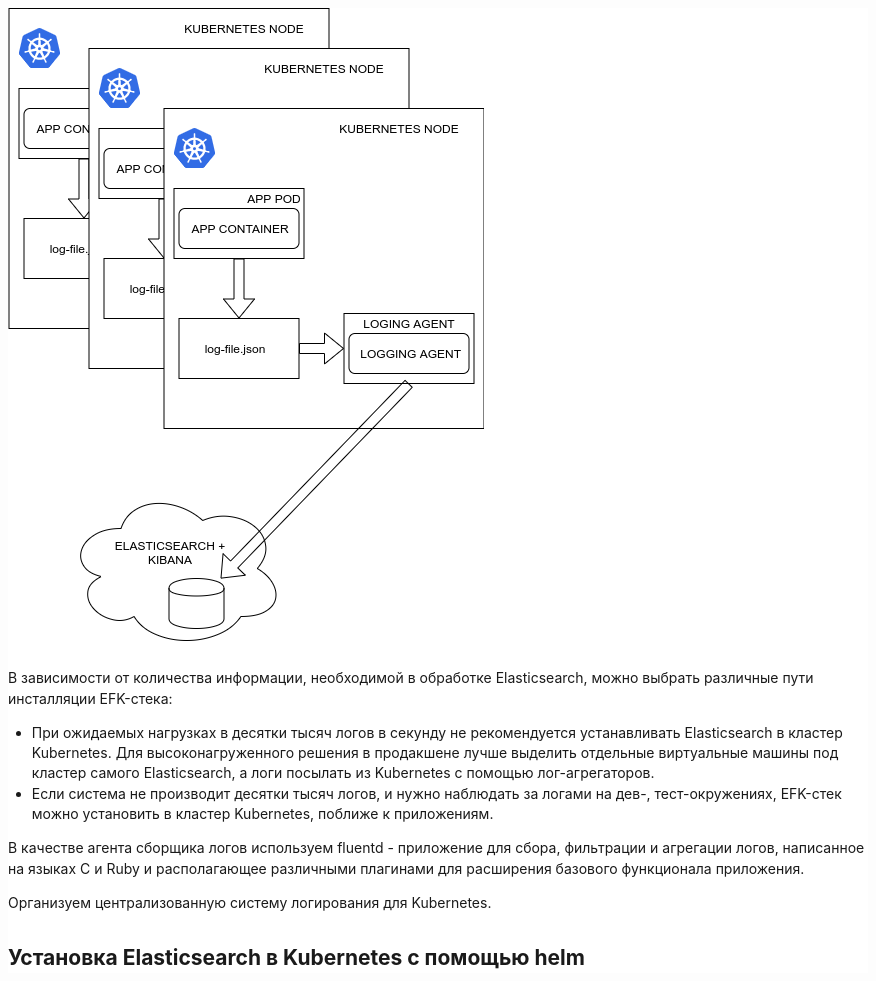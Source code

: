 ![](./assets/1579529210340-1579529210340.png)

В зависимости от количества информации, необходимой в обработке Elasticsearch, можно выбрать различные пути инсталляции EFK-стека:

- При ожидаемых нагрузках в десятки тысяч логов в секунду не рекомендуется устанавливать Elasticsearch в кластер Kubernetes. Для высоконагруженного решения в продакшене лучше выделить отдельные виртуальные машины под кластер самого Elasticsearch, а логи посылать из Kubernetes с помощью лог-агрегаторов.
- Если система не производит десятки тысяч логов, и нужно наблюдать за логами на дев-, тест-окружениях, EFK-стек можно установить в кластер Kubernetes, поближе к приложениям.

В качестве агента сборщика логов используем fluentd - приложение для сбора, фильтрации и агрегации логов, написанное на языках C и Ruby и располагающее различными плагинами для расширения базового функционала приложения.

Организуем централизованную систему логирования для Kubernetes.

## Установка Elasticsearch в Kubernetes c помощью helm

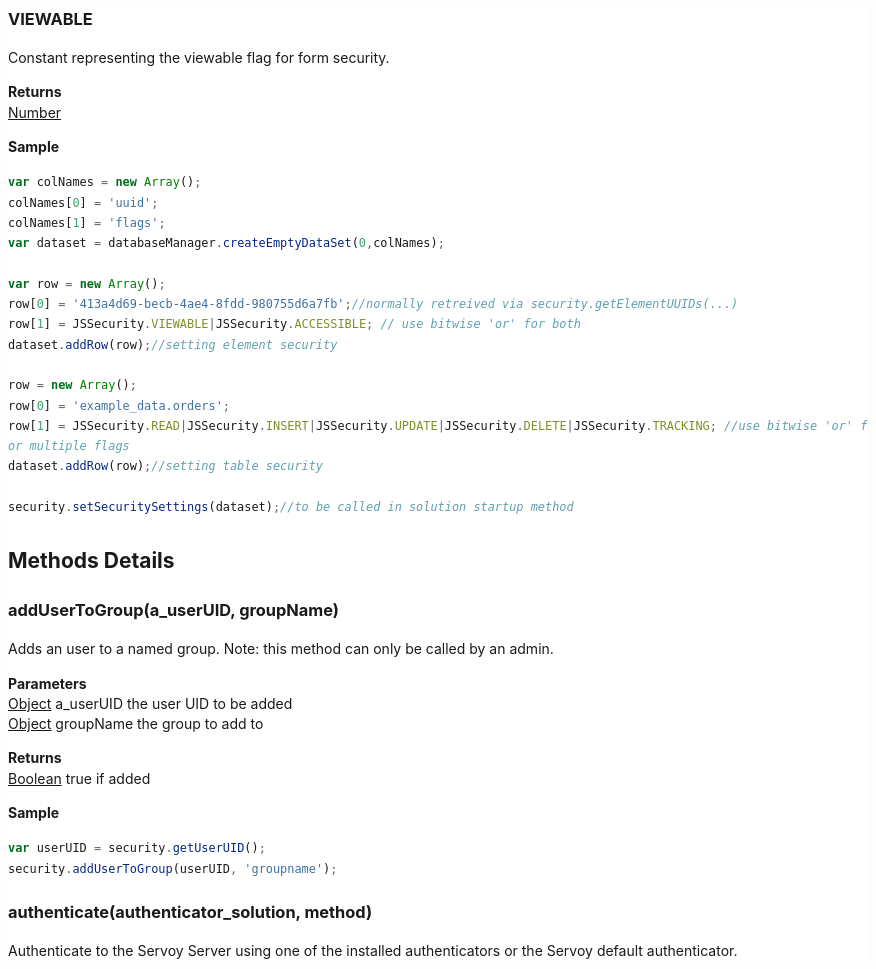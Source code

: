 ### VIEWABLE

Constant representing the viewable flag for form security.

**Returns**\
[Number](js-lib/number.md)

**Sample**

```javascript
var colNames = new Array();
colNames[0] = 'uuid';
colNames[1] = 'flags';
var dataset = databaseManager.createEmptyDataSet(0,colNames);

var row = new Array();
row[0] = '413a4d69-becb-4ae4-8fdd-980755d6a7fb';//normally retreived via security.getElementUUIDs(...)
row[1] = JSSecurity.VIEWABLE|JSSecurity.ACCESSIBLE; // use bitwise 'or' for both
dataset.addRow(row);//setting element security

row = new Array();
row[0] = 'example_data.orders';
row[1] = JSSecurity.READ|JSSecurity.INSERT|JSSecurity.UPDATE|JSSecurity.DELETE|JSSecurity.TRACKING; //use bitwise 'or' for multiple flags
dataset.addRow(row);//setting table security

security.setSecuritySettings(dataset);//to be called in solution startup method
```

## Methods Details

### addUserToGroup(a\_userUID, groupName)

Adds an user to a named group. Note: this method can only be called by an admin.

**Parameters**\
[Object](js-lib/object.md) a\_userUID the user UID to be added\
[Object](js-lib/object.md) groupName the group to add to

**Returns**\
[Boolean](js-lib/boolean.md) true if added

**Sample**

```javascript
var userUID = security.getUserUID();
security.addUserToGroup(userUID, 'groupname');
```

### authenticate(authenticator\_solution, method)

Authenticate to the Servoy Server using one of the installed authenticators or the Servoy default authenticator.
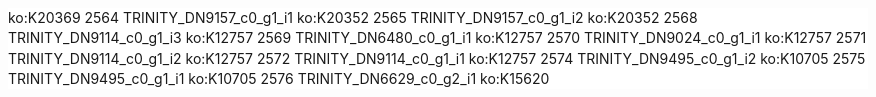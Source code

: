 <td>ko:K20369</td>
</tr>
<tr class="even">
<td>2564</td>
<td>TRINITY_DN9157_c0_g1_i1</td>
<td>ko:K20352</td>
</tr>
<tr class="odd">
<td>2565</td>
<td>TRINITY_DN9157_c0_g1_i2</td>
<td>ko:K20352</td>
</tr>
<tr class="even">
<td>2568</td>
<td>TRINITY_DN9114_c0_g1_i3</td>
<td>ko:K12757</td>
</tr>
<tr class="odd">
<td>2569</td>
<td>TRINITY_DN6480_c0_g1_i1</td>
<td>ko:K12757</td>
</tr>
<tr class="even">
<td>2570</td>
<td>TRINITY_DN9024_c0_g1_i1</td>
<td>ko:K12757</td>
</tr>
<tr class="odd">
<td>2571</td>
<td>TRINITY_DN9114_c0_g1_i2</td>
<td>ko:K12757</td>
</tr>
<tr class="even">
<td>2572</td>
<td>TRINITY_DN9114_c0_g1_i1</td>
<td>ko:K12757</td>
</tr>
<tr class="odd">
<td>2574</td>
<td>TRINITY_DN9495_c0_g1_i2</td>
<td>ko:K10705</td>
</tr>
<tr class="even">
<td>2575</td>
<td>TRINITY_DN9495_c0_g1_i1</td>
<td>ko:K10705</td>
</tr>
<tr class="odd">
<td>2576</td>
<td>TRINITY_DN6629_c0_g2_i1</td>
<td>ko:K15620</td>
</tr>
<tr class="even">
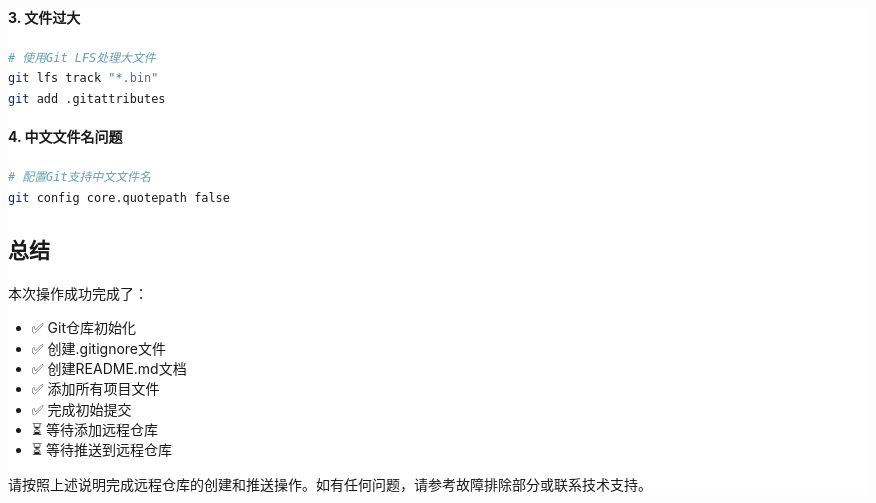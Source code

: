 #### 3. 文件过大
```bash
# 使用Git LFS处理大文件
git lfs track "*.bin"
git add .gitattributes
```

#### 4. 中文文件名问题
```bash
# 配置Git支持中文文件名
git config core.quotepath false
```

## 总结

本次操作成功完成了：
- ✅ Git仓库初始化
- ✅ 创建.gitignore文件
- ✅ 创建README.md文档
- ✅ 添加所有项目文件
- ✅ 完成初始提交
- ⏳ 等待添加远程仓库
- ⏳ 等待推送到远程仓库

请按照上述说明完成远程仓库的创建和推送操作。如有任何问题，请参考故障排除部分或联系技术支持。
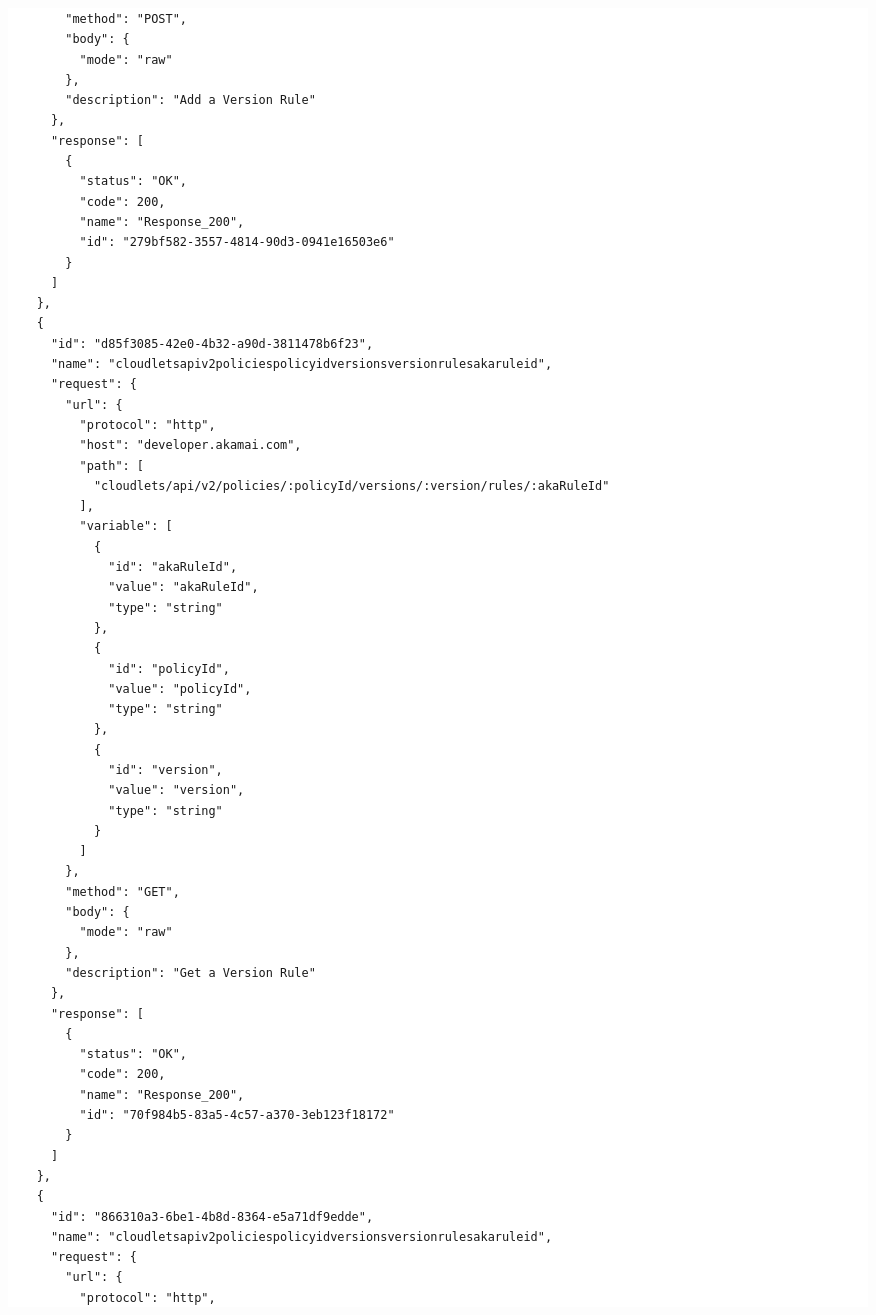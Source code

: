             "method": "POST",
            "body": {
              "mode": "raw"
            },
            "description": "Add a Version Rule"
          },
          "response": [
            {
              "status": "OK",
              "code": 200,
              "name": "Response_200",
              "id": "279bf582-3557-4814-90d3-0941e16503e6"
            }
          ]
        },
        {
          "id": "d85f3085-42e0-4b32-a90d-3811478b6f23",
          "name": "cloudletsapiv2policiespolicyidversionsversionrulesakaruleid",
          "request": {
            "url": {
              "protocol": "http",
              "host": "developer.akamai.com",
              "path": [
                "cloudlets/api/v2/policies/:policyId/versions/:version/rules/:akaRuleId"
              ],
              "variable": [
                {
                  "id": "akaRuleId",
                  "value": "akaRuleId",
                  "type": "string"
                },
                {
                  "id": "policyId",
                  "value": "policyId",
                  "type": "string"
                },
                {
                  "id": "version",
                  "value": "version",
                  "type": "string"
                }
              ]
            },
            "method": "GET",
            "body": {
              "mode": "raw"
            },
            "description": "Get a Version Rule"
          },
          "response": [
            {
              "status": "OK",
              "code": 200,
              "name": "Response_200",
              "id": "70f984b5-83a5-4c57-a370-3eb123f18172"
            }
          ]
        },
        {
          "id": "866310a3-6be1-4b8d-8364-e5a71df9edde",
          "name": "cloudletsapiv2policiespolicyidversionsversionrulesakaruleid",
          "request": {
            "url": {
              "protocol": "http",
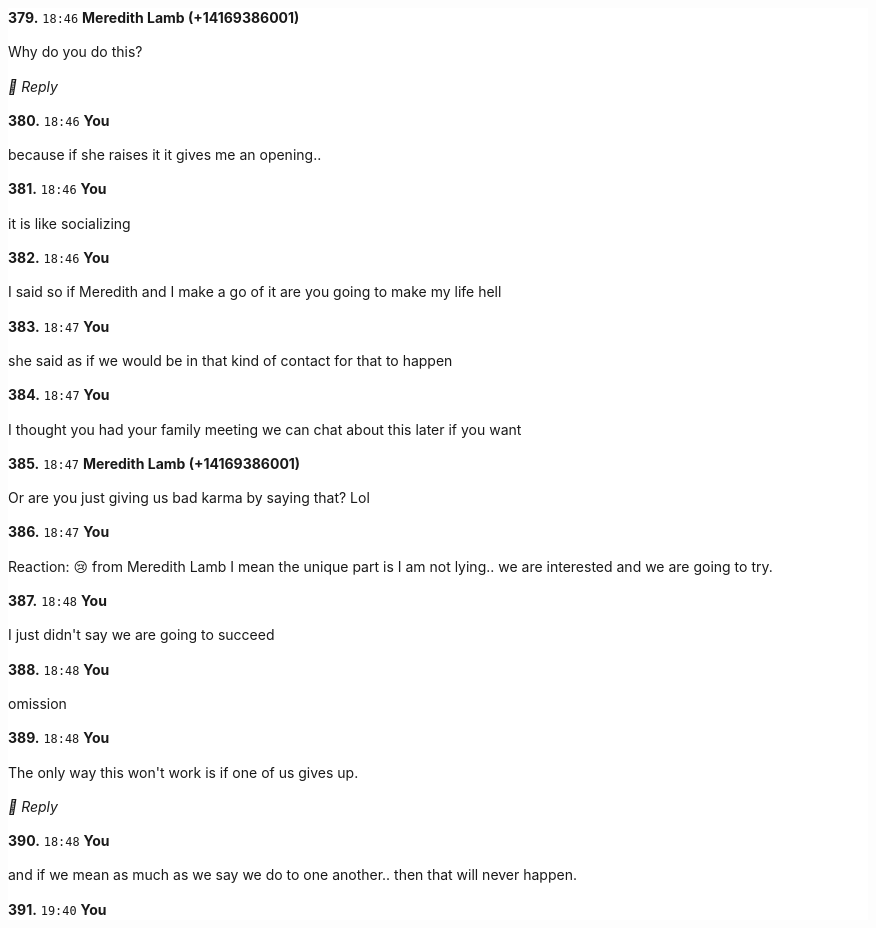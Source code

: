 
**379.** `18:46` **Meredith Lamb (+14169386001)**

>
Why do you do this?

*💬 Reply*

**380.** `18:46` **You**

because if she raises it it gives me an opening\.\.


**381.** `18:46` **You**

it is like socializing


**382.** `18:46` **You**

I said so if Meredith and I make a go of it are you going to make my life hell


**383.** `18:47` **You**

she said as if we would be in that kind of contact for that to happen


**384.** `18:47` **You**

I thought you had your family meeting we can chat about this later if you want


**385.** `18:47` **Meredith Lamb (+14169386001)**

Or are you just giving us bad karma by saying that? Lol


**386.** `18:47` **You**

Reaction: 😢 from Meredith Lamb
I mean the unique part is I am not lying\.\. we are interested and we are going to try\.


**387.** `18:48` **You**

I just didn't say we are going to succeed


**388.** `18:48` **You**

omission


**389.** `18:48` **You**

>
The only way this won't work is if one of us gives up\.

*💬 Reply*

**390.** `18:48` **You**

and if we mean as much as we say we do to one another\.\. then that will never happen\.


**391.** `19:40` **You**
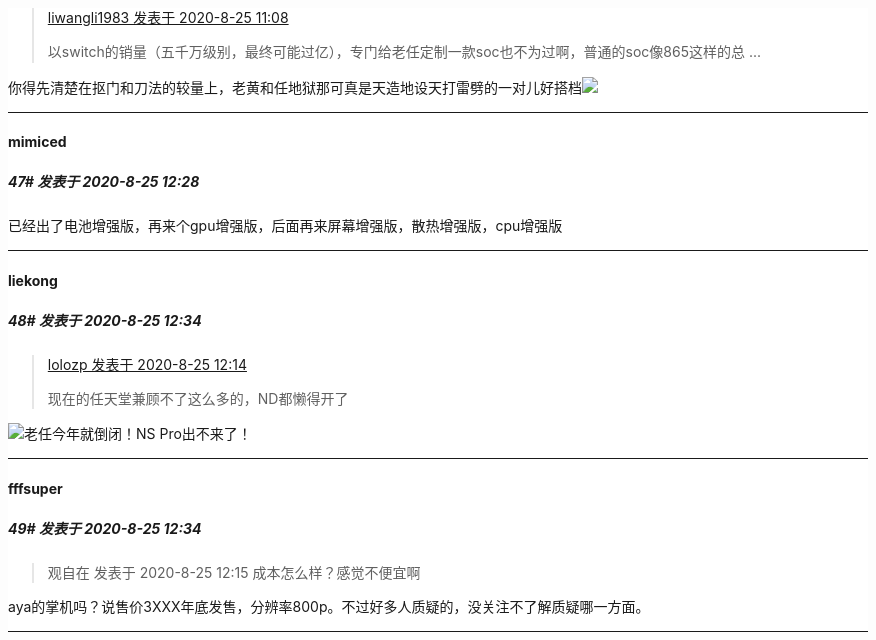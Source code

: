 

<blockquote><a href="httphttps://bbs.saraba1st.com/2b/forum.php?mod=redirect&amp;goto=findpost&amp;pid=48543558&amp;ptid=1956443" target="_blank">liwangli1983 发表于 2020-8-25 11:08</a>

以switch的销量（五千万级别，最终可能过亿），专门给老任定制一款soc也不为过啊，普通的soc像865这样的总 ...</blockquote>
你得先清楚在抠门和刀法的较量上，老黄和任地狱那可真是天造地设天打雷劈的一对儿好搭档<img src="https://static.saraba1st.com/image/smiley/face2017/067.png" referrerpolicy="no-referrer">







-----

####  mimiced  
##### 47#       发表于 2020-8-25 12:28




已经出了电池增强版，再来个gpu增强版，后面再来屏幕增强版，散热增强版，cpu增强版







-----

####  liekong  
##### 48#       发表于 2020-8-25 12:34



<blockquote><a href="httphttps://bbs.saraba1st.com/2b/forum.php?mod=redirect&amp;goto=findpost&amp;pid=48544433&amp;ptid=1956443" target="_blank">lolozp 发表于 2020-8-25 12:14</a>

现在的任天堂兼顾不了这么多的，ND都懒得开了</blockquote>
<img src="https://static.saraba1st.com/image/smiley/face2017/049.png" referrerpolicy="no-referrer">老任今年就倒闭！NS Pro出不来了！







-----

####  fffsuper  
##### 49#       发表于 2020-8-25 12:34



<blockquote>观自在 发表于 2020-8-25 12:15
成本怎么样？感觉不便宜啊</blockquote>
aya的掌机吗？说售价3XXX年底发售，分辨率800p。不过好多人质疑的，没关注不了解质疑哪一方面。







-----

**WHAT TO DO**
Of the lines in the data, report each one containing the string "dataset".

**RESPONSE BOX**
var dataset = databaseManager.createEmptyDataSet(0,colNames);
dataset.addRow(row);//setting element security
dataset.addRow(row);//setting table security
security.setSecuritySettings(dataset);//to be called in solution startup method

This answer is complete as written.